Roland memisevic

Roland Memisevic

Watch Roland's talk at the 3rd Research and Applied AI Summit

courtesy of

Moritz mueller freitag

Moritz Müller-Freitag

Learning about the world through video

At TwentyBN, we build AI systems that enable a human-like visual understanding of the world. Today, we are releasing two large-scale video datasets (256,591 labeled videos) to teach machines visual common sense. The first dataset allows machines to develop a fine-grained understanding of basic actions that occur in the physical world. The second dataset of dynamic hand gestures enables robust cognition models for human-computer interaction.

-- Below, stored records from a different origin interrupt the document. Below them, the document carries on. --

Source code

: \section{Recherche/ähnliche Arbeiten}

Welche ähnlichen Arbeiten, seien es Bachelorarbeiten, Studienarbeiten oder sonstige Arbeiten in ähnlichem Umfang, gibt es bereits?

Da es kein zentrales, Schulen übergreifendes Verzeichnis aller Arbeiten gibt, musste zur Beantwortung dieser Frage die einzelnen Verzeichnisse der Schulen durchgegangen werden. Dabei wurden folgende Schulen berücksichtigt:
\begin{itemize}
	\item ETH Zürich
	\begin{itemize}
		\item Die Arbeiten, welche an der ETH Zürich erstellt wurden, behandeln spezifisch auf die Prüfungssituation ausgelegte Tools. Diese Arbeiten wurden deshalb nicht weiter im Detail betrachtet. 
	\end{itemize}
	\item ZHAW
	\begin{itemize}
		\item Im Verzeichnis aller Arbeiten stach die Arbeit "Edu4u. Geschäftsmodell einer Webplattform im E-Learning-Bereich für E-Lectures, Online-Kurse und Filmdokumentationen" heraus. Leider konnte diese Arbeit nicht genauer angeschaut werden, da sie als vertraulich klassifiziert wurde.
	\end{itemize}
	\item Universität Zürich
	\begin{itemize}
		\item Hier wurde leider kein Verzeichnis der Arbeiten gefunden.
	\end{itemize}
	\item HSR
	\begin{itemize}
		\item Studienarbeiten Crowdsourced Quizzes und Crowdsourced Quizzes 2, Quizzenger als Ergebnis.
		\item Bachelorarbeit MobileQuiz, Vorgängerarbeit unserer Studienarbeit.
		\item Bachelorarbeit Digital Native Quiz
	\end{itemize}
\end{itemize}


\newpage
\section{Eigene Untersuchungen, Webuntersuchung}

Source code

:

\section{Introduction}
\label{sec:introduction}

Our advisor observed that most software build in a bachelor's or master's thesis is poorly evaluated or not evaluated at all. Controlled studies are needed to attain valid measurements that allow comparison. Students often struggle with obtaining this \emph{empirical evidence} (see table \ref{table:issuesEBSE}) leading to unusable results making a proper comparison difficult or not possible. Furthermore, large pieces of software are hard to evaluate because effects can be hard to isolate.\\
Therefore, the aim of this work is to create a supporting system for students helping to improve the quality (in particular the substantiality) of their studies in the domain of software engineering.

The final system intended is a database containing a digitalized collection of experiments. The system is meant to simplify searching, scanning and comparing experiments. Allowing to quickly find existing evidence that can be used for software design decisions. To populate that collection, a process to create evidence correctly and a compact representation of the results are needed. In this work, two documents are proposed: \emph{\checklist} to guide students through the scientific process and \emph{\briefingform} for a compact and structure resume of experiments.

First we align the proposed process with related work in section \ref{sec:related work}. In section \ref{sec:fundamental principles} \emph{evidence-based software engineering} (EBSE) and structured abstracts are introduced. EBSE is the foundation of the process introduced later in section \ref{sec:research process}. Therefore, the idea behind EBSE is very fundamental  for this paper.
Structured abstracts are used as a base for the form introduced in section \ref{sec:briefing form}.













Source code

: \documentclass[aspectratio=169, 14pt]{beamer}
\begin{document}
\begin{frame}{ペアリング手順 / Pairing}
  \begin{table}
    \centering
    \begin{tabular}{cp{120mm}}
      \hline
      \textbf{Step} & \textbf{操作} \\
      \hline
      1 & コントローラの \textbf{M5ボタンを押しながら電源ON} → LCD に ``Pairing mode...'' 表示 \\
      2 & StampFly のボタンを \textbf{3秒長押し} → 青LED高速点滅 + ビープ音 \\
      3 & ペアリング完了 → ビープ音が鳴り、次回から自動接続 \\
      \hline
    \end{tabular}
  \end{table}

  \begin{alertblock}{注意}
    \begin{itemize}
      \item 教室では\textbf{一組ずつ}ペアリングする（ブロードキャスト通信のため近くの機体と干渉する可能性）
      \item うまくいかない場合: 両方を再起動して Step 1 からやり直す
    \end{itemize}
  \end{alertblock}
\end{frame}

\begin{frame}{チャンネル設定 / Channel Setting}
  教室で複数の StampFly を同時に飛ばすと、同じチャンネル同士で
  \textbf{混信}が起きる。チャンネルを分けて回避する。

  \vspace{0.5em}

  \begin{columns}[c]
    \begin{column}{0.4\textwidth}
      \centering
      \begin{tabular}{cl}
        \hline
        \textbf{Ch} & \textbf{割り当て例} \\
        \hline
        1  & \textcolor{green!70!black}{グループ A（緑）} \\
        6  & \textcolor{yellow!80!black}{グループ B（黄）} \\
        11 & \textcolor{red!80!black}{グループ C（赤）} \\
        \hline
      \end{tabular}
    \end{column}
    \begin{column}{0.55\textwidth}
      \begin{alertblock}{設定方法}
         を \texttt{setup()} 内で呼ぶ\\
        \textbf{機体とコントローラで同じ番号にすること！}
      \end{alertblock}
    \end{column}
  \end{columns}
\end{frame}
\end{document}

Video is becoming ubiquitous

Video is playing an increasingly important role in our lives. As consumers, we collectively spend hundreds of millions of hours every day watching and sharing videos on services like YouTube, Facebook or Snapchat. When we are not busy gobbling up video on social media, we produce more of it with our smartphones, GoPro cameras and (soon) AR goggles. As a growing fraction of the planet’s population is documenting their lives in video format, we are transitioning from starring in our own magazine (the still image era) to starring in our own reality TV show.

Consumer media

All that is arguably just the beginning. The next few years will see a proliferation of connected devices, ranging from smart, always-on home cameras to autonomous vehicles. Many of these devices will rely on a camera as the primary sensory input for understanding and navigating the world. As the technological evolution marches on, video intelligence will be crucial. It is quite clear that there are not enough eyeballs in the world to process all video data and human-powered visual understanding unfortunately does not scale. What we need is a software layer that can analyze and extract meaning from video. That requires learning algorithms that understand the physical world and the myriad of actions that are carried out by the actors within it.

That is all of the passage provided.